Alles andere als Wehmut verspürt auch Bernhard Heusler, der im Stadtcasino immer wieder Gratulationen entgegennehmen und für Erinnerungsfotos posieren musste. Der überglückliche Präsident stellt aber keinen Unterschied zu jenen Titeln fest, die er als Vizepräsident erlebt hat: «Er fühlt sich an wie die anderen auch.» Nur konnte er im Gegensatz zu den letzten beiden Saisons seine Nerven schonen, weil der Titel so früh feststeht – trotz einer turbulenten Saison mit einem Trainerwechsel im Herbst. «Das zeigt, wie gut alle rund um die Mannschaft gearbeitet haben», meint Heusler.
In den nächsten Wochen folgen für die Basler noch weitere Feiern: Einerseits die offizielle Meisterfeier am 23. Mai und vielleicht die Feier des Cupsiegs eine Woche zuvor. «Wir wollen unbedingt den Cupfinal gewinnen. Wir begnügen uns nicht mit zweiten Plätzen», sagt Steinhöfer.

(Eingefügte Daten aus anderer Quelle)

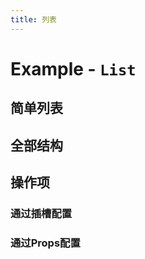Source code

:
 ```yaml
---
title: 列表
---
```


# Example - `List`

## 简单列表

<Example name="list" ></Example>

## 全部结构

<Example name="list-complex" ></Example>

## 操作项

### 通过插槽配置

<Example name="list-operator" ></Example>

### 通过Props配置

<Example name="list-operator2" ></Example>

Captain Marco Streller holte den Meisterkübel persönlich in der Muttenzerkurve ab. Natürlich nicht das Original, sondern ein überdimensioniertes Modell aus Karton. Den Spielern ist das egal, sie feiern den dritten Titel in Serie mit einer Inbrunst, als hätten sie soeben eine Finalissima gewonnen und nicht nur einen Pflichtsieg gegen Lausanne gelandet.

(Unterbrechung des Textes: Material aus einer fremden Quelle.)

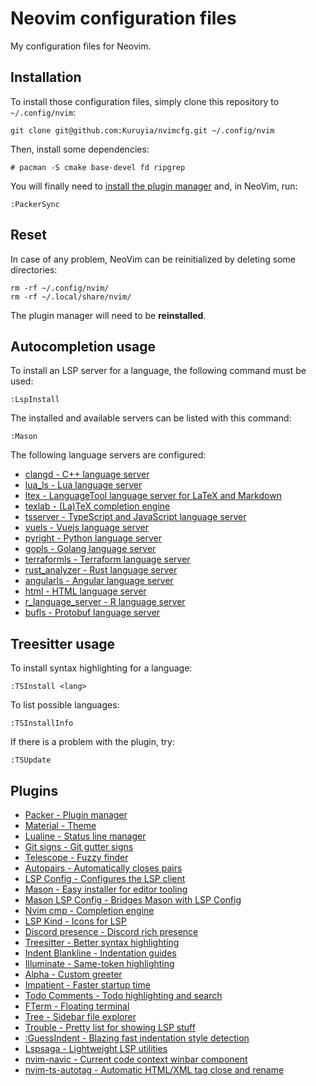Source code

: # Neovim configuration files
My configuration files for Neovim.

## Installation
To install those configuration files, simply clone this repository to `~/.config/nvim`:
```
git clone git@github.com:Kuruyia/nvimcfg.git ~/.config/nvim
```

Then, install some dependencies:
```
# pacman -S cmake base-devel fd ripgrep
```

You will finally need to [install the plugin manager](https://github.com/wbthomason/packer.nvim#quickstart) and, in NeoVim, run:
```
:PackerSync
```

## Reset
In case of any problem, NeoVim can be reinitialized by deleting some directories:
```
rm -rf ~/.config/nvim/
rm -rf ~/.local/share/nvim/
```

The plugin manager will need to be **reinstalled**.

## Autocompletion usage
To install an LSP server for a language, the following command must be used:
```
:LspInstall
```

The installed and available servers can be listed with this command:
```
:Mason
```

The following language servers are configured:
- [clangd - C++ language server](https://clangd.llvm.org/)
- [lua_ls - Lua language server](https://github.com/luals/lua-language-server)
- [ltex - LanguageTool language server for LaTeX and Markdown](https://github.com/valentjn/ltex-ls)
- [texlab - (La)TeX completion engine](https://github.com/latex-lsp/texlab)
- [tsserver - TypeScript and JavaScript language server](https://github.com/theia-ide/typescript-language-server)
- [vuels - Vuejs language server](https://github.com/vuejs/vetur/tree/master/server)
- [pyright - Python language server](https://github.com/microsoft/pyright)
- [gopls - Golang language server](https://github.com/golang/tools/tree/master/gopls)
- [terraformls - Terraform language server](https://github.com/hashicorp/terraform-ls)
- [rust_analyzer - Rust language server](https://github.com/rust-analyzer/rust-analyzer)
- [angularls - Angular language server](https://github.com/angular/vscode-ng-language-service)
- [html - HTML language server](https://github.com/hrsh7th/vscode-langservers-extracted)
- [r_language_server - R language server](https://github.com/REditorSupport/languageserver)
- [bufls - Protobuf language server](https://github.com/bufbuild/buf-language-server)

## Treesitter usage
To install syntax highlighting for a language:
```
:TSInstall <lang>
```

To list possible languages:
```
:TSInstallInfo
```

If there is a problem with the plugin, try:
```
:TSUpdate
```

## Plugins
- [Packer - Plugin manager](https://github.com/wbthomason/packer.nvim)
- [Material - Theme](https://github.com/marko-cerovac/material.nvim)
- [Lualine - Status line manager](https://github.com/nvim-lualine/lualine.nvim)
- [Git signs - Git gutter signs](https://github.com/lewis6991/gitsigns.nvim)
- [Telescope - Fuzzy finder](https://github.com/nvim-telescope/telescope.nvim)
- [Autopairs - Automatically closes pairs](https://github.com/windwp/nvim-autopairs)
- [LSP Config - Configures the LSP client](https://github.com/neovim/nvim-lspconfig)
- [Mason - Easy installer for editor tooling](https://github.com/williamboman/mason.nvim)
- [Mason LSP Config - Bridges Mason with LSP Config](https://github.com/williamboman/mason-lspconfig.nvim)
- [Nvim cmp - Completion engine](https://github.com/hrsh7th/nvim-cmp)
- [LSP Kind - Icons for LSP](https://github.com/onsails/lspkind.nvim)
- [Discord presence - Discord rich presence](https://github.com/andweeb/presence.nvim)
- [Treesitter - Better syntax highlighting](https://github.com/nvim-treesitter/nvim-treesitter)
- [Indent Blankline - Indentation guides](https://github.com/lukas-reineke/indent-blankline.nvim)
- [Illuminate - Same-token highlighting](https://github.com/RRethy/vim-illuminate)
- [Alpha - Custom greeter](https://github.com/goolord/alpha-nvim)
- [Impatient - Faster startup time](https://github.com/lewis6991/impatient.nvim)
- [Todo Comments - Todo highlighting and search](https://github.com/folke/todo-comments.nvim)
- [FTerm - Floating terminal](https://github.com/numToStr/FTerm.nvim)
- [Tree - Sidebar file explorer](https://github.com/nvim-tree/nvim-tree.lua)
- [Trouble - Pretty list for showing LSP stuff](https://github.com/folke/trouble.nvim)
- [:GuessIndent - Blazing fast indentation style detection](https://github.com/NMAC427/guess-indent.nvim)
- [Lspsaga - Lightweight LSP utilities](https://github.com/glepnir/lspsaga.nvim)
- [nvim-navic - Current code context winbar component](https://github.com/SmiteshP/nvim-navic)
- [nvim-ts-autotag - Automatic HTML/XML tag close and rename](https://github.com/windwp/nvim-ts-autotag)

Jahrzehnt- oder Jahrhundertmannschaft?
Speziell ist der Titel auch für Xherdan Shaqiri. «Ich wollte in meiner letzten Saison in Basel unbedingt noch einmal Meister werden. Das ist ein sehr schönes Gefühl», meint der zukünftige Bayern-Profi. Das Spiel gegen Lausanne sei sehr schwer gewesen, denn die Waadtländer seien nur hinten hineingestanden. Die Gründe für die Dominanz in der Super League sind für Shaqiri offensichtlich: «Wir haben grosse Qualität in der Mannschaft und eine Riesensaison gespielt.» Und Huggel differenziert noch etwas: «Wir haben aus dem besten Spielermaterial das Beste herausgeholt.» Von einer Jahrhundertmannschaft wollte der Baselbieter nichts wissen. «Das hat man schon vor zehn Jahren gesagt. Aber den Titel Jahrzehntmannschaft unterschreibe ich sofort», sagt der 34-Jährige, der Ende Saison seine Aktivkarriere beenden wird.

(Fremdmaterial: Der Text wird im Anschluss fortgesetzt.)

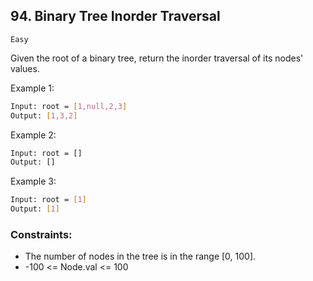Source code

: ## 94. Binary Tree Inorder Traversal
`Easy`

Given the root of a binary tree, return the inorder traversal of its nodes' values.

 

Example 1:
```sh
Input: root = [1,null,2,3]
Output: [1,3,2]
```

Example 2:
```sh
Input: root = []
Output: []
```

Example 3:
```sh
Input: root = [1]
Output: [1]
```

### Constraints:

- The number of nodes in the tree is in the range [0, 100].
- -100 <= Node.val <= 100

Für Bernhard Heusler ist es wie für Cheftrainer Vogel der erste Titel an der Spitze. «Wir waren unglaublich konstant und haben wenige Fehler gemacht», sagt der Präsident. Der dritte Titel in Serie sei für ihn der schönste der drei, «weil wir ihn so richtig geniessen können.» In der Tat: Noch nie sicherte in der Super League eine Mannschaft früher die Meisterschaft als der FC Basel Ausgabe 2011/12. «Das ist die unspontanste spontane Meisterfeier, die ich kenne», sagt Huggel lachend. (DerBund.ch/Newsnet)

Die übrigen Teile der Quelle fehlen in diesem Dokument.